__Task description__:
Scan the data below for lines holding the word "your", and copy each line found.

Dataset entries:

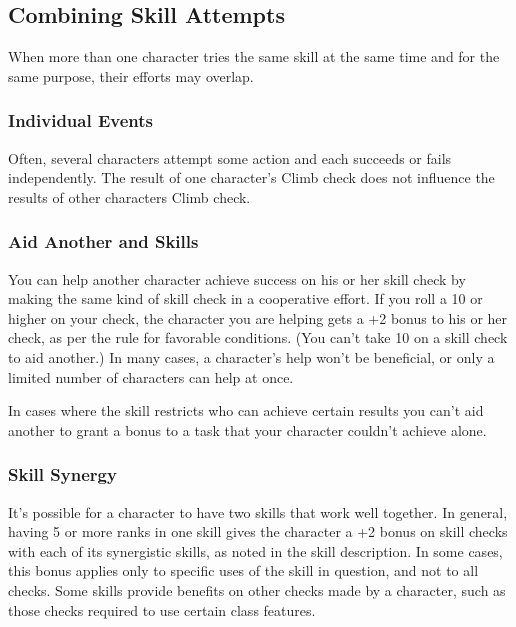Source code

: \subsection{Combining Skill Attempts}

When more than one character tries the same skill at the same time and for the 
same purpose, their efforts may overlap.

\subsubsection{Individual Events}

Often, several characters attempt some action and each succeeds or fails independently. 
 The result of one character's Climb check does not influence the results of other 
characters Climb check.

\subsubsection{Aid Another and Skills}

You can help another character achieve success on his or her skill check by making 
the same kind of skill check in a cooperative effort. If you roll a 10 or higher 
on your check, the character you are helping gets a +2 bonus to his or her check, 
as per the rule for favorable conditions. (You can't take 10 on a skill check to 
aid another.) In many cases, a character's help won't be beneficial, or only a 
limited number of characters can help at once. 

In cases where the skill restricts who can achieve certain results you can't aid 
another to grant a bonus to a task that your character couldn't achieve alone.

\subsubsection{Skill Synergy}

It's possible for a character to have two skills that work well together. In general, 
having 5 or more ranks in one skill gives the character a +2 bonus on skill checks 
with each of its synergistic skills, as noted in the skill description. In some 
cases, this bonus applies only to specific uses of the skill in question, and not 
to all checks. Some skills provide benefits on other checks made by a character, 
such as those checks required to use certain class features.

__Solution to the exercise__:
on your check, the character you are helping gets a +2 bonus to his or her check, 
another to grant a bonus to a task that your character couldn't achieve alone.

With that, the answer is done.